Her dark luxuriant hair, which so
long had floated negligently upon her ivory shoulders, was now gathered up in
broad massive bands at the sides, and artistically plaited and confined at the
back of her well-shaped head. The tight bodice was next laced over the swelling
bosom: hose and light boots imprisoned the limbs which had so often borne her
glancing along in their nudity to the soft music of the stream in the vale or
of the wavelets of the sea; broidery set off the fine form of Nisida in all the
advantage of its glowing, full and voluptuous proportions.
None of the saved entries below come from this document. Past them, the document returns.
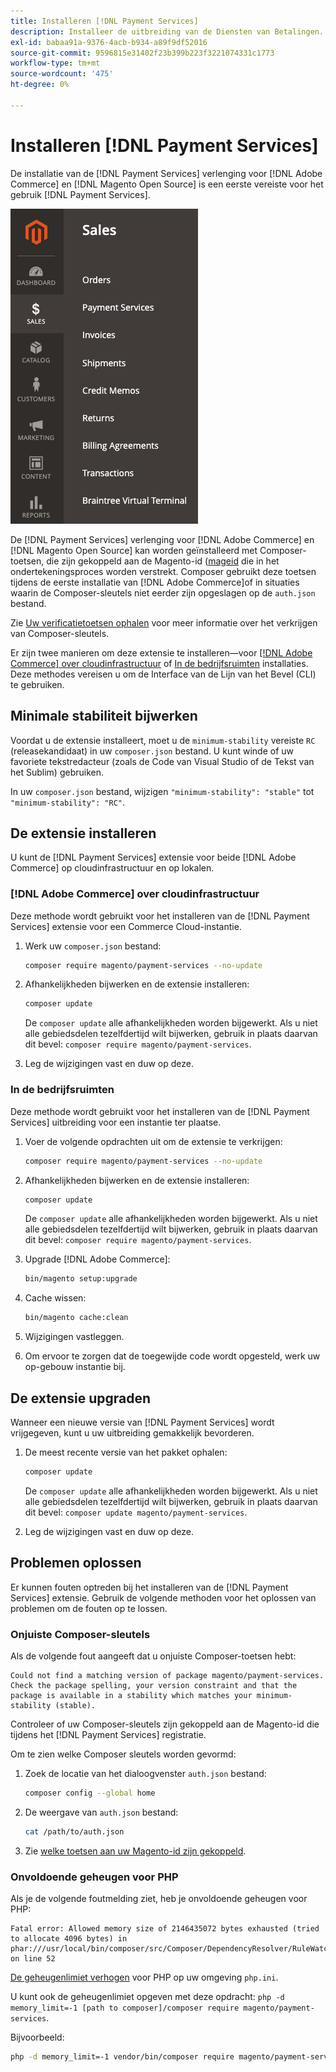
 ```yaml
---
title: Installeren [!DNL Payment Services]
description: Installeer de uitbreiding van de Diensten van Betalingen.
exl-id: babaa91a-9376-4acb-b934-a89f9df52016
source-git-commit: 9596815e31402f23b399b223f3221074331c1773
workflow-type: tm+mt
source-wordcount: '475'
ht-degree: 0%

---
```


# Installeren [!DNL Payment Services]

De installatie van de [!DNL Payment Services] verlenging voor [!DNL Adobe Commerce] en [!DNL Magento Open Source] is een eerste vereiste voor het gebruik [!DNL Payment Services].

![[!DNL Payment Services] extensiebeheerweergave](assets/admin-view.png)

De [!DNL Payment Services] verlenging voor [!DNL Adobe Commerce] en [!DNL Magento Open Source] kan worden geïnstalleerd met Composer-toetsen, die zijn gekoppeld aan de Magento-id ([mageid](https://devdocs.magento.com/marketplace/sellers/profile-personal.html#field-descriptions) die in het ondertekeningsproces worden verstrekt. Composer gebruikt deze toetsen tijdens de eerste installatie van [!DNL Adobe Commerce]of in situaties waarin de Composer-sleutels niet eerder zijn opgeslagen op de `auth.json` bestand.

Zie [Uw verificatietoetsen ophalen](https://devdocs.magento.com/guides/v2.4/install-gde/prereq/connect-auth.html) voor meer informatie over het verkrijgen van Composer-sleutels.

Er zijn twee manieren om deze extensie te installeren—voor [[!DNL Adobe Commerce] over cloudinfrastructuur](install.md#adobe-commerce-on-cloud-infrastructure) of [In de bedrijfsruimten](install.md#on-premises) installaties. Deze methodes vereisen u om de Interface van de Lijn van het Bevel (CLI) te gebruiken.

## Minimale stabiliteit bijwerken

Voordat u de extensie installeert, moet u de `minimum-stability` vereiste `RC` (releasekandidaat) in uw `composer.json` bestand. U kunt winde of uw favoriete tekstredacteur (zoals de Code van Visual Studio of de Tekst van het Sublim) gebruiken.

In uw `composer.json` bestand, wijzigen `"minimum-stability": "stable"` tot `"minimum-stability": "RC"`.

## De extensie installeren

U kunt de [!DNL Payment Services] extensie voor beide [!DNL Adobe Commerce] op cloudinfrastructuur en op lokalen.

### [!DNL Adobe Commerce] over cloudinfrastructuur

Deze methode wordt gebruikt voor het installeren van de [!DNL Payment Services] extensie voor een Commerce Cloud-instantie.

1. Werk uw `composer.json` bestand:

   ```bash
   composer require magento/payment-services --no-update
   ```

1. Afhankelijkheden bijwerken en de extensie installeren:

   ```bash
   composer update
   ```

   De `composer update` alle afhankelijkheden worden bijgewerkt. Als u niet alle gebiedsdelen tezelfdertijd wilt bijwerken, gebruik in plaats daarvan dit bevel: `composer require magento/payment-services`.

1. Leg de wijzigingen vast en duw op deze.

### In de bedrijfsruimten

Deze methode wordt gebruikt voor het installeren van de [!DNL Payment Services] uitbreiding voor een instantie ter plaatse.

1. Voer de volgende opdrachten uit om de extensie te verkrijgen:

   ```bash
   composer require magento/payment-services --no-update
   ```

1. Afhankelijkheden bijwerken en de extensie installeren:

   ```bash
   composer update
   ```

   De `composer update` alle afhankelijkheden worden bijgewerkt. Als u niet alle gebiedsdelen tezelfdertijd wilt bijwerken, gebruik in plaats daarvan dit bevel: `composer require magento/payment-services`.

1. Upgrade [!DNL Adobe Commerce]:

   ```bash
   bin/magento setup:upgrade
   ```

1. Cache wissen:

   ```bash
   bin/magento cache:clean
   ```

1. Wijzigingen vastleggen.
1. Om ervoor te zorgen dat de toegewijde code wordt opgesteld, werk uw op-gebouw instantie bij.

## De extensie upgraden

Wanneer een nieuwe versie van [!DNL Payment Services] wordt vrijgegeven, kunt u uw uitbreiding gemakkelijk bevorderen.

1. De meest recente versie van het pakket ophalen:

   ```bash
   composer update
   ```

   De `composer update` alle afhankelijkheden worden bijgewerkt. Als u niet alle gebiedsdelen tezelfdertijd wilt bijwerken, gebruik in plaats daarvan dit bevel: `composer update magento/payment-services`.

1. Leg de wijzigingen vast en duw op deze.

## Problemen oplossen

Er kunnen fouten optreden bij het installeren van de [!DNL Payment Services] extensie. Gebruik de volgende methoden voor het oplossen van problemen om de fouten op te lossen.

### Onjuiste Composer-sleutels

Als de volgende fout aangeeft dat u onjuiste Composer-toetsen hebt:

```terminal
Could not find a matching version of package magento/payment-services. Check the package spelling, your version constraint and that the package is available in a stability which matches your minimum-stability (stable).
```

Controleer of uw Composer-sleutels zijn gekoppeld aan de Magento-id die tijdens het [!DNL Payment Services] registratie.

Om te zien welke Composer sleutels worden gevormd:

1. Zoek de locatie van het dialoogvenster `auth.json` bestand:

   ```bash
   composer config --global home
   ```

1. De weergave van `auth.json` bestand:

   ```bash
   cat /path/to/auth.json
   ```

1. Zie [welke toetsen aan uw Magento-id zijn gekoppeld](https://devdocs.magento.com/guides/v2.4/install-gde/prereq/connect-auth.html).

### Onvoldoende geheugen voor PHP

Als je de volgende foutmelding ziet, heb je onvoldoende geheugen voor PHP:

```terminal
Fatal error: Allowed memory size of 2146435072 bytes exhausted (tried to allocate 4096 bytes) in phar:///usr/local/bin/composer/src/Composer/DependencyResolver/RuleWatchGraph.php on line 52
```

[De geheugenlimiet verhogen](https://devdocs.magento.com/cloud/project/magento-app-php-ini.html#increase-php-memory-limit) voor PHP op uw omgeving `php.ini`.

U kunt ook de geheugenlimiet opgeven met deze opdracht: `php -d memory_limit=-1 [path to composer]/composer require magento/payment-services`.

Bijvoorbeeld:

```bash
php -d memory_limit=-1 vendor/bin/composer require magento/payment-services
```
Then the large black
veil was fastened to the plaits of her hair, whence its ample folds swept over
that admirable symmetry of person, endowing her once more with the queen-like
air which became so well her splendid, yet haughty style of beauty! Yes: no
longer subdued by simplicity of attire—no longer tender and soft, was the
loveliness of Nisida; but grand, imperious, and dazzling did she now seem
again, as erst she seemed ere her foot trod that island-shore.